Over the past several weeks discussion about the PARCC assessment has dominated the airwaves and dinner tables. Parents and educators vary widely on this topic, and I am often asked my thoughts about PARCC. This is a difficult question to answer for a couple of reasons. First, we haven’t received the results from the assessment, so it is hard to assign value to the assessment when we don’t know how useful the results are. Second, I feel this is a larger question about accountability in schools. My initial thoughts about the assessment are that it takes a great deal of time and resources to prepare for and administer. This time could be better spent lesson planning and teaching our core curriculum. Based on conversations that I have had with other educators, the extended time PARCC requires is a universal frustration. With that said, I would like to unpack each of the above points.

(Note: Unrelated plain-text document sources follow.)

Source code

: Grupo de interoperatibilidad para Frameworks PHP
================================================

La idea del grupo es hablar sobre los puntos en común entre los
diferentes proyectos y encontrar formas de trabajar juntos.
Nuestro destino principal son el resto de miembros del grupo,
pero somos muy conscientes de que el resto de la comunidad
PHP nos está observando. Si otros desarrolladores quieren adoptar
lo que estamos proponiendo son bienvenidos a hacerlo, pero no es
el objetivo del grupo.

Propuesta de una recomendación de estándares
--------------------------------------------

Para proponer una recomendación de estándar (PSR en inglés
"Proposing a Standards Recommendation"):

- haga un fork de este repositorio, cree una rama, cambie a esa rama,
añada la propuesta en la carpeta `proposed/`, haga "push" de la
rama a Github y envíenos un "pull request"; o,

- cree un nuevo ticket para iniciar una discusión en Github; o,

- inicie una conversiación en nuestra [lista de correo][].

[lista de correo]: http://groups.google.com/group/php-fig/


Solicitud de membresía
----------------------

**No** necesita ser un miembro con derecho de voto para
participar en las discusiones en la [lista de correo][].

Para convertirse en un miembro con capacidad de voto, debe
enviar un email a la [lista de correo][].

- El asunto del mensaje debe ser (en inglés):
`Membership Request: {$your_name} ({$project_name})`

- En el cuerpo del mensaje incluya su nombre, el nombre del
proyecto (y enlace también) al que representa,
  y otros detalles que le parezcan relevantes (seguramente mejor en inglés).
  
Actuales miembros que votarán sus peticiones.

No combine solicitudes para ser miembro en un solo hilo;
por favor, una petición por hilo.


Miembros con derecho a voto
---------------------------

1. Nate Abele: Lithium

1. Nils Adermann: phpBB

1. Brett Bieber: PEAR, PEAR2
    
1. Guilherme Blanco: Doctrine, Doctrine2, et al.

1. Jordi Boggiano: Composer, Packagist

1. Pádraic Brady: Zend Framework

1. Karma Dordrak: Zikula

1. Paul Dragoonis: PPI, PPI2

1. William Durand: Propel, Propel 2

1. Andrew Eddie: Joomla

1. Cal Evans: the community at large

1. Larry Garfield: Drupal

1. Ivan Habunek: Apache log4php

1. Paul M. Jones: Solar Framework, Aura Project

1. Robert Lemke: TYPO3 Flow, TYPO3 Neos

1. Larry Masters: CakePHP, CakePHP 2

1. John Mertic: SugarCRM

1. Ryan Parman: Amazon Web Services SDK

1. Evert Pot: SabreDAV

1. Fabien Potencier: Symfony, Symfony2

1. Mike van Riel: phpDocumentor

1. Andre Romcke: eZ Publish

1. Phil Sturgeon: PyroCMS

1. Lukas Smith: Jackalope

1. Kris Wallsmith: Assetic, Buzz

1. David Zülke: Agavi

An assessment is only as good as the data it yields. The time we have spent on PARCC may be worth it if we get individualized student data that allows us to modify our instruction to better meet students’ needs. If the data provides us information about subareas that our teachers can focus on and group students according to need, then I can see value in this assessment. However, if the test is a rehash of the old ISAT and the data is simply used to rank our schools, or worse our teachers, then I would have a hard time getting on board. I appreciate the approach our district has taken as that we have reserved judgement until we have completed the process and analyzed the results. This, “Cooler heads prevail” allows us to make an informed decision and either advocate for the test or advocate for change.
Schools have a responsibility to be accountable to stakeholders (students, parents, and community members). I am an advocate of accountability and a model of continuous improvement. However, using a high stakes test to force accountability isn’t the way to get results. Forced accountability is a surefire way to get teachers teaching to the test and a high turnover rate in the principal’s office. Schools need to have control over their improvement, and rigorous accountability measures should be built into these improvement projects. Top down accountability that doesn’t take the uniqueness of each school into account is destined to fail. When we look at the effectiveness of our schools we need to look at more than a single measure given at a single moment at the end of the year. Tying school funding or teacher’s jobs to a single measure doesn’t take the complexities of the jobs schools need to do and is therefore a flawed model. In Wilmette we have built accountability into every initiative in which we embark. These measures are customized to allow us to know if we hit the mark or need to make course corrections. This model allows for real improvement.
In the coming weeks and months the merits of PARCC and assessments will continue to be debated. Some will praise this measure as the saviour of public education, and others will vilify the test as the downfall of our schools. In the end if the test helps teachers to better serve their students then the value will be evident. If not, it may be back to the drawing board.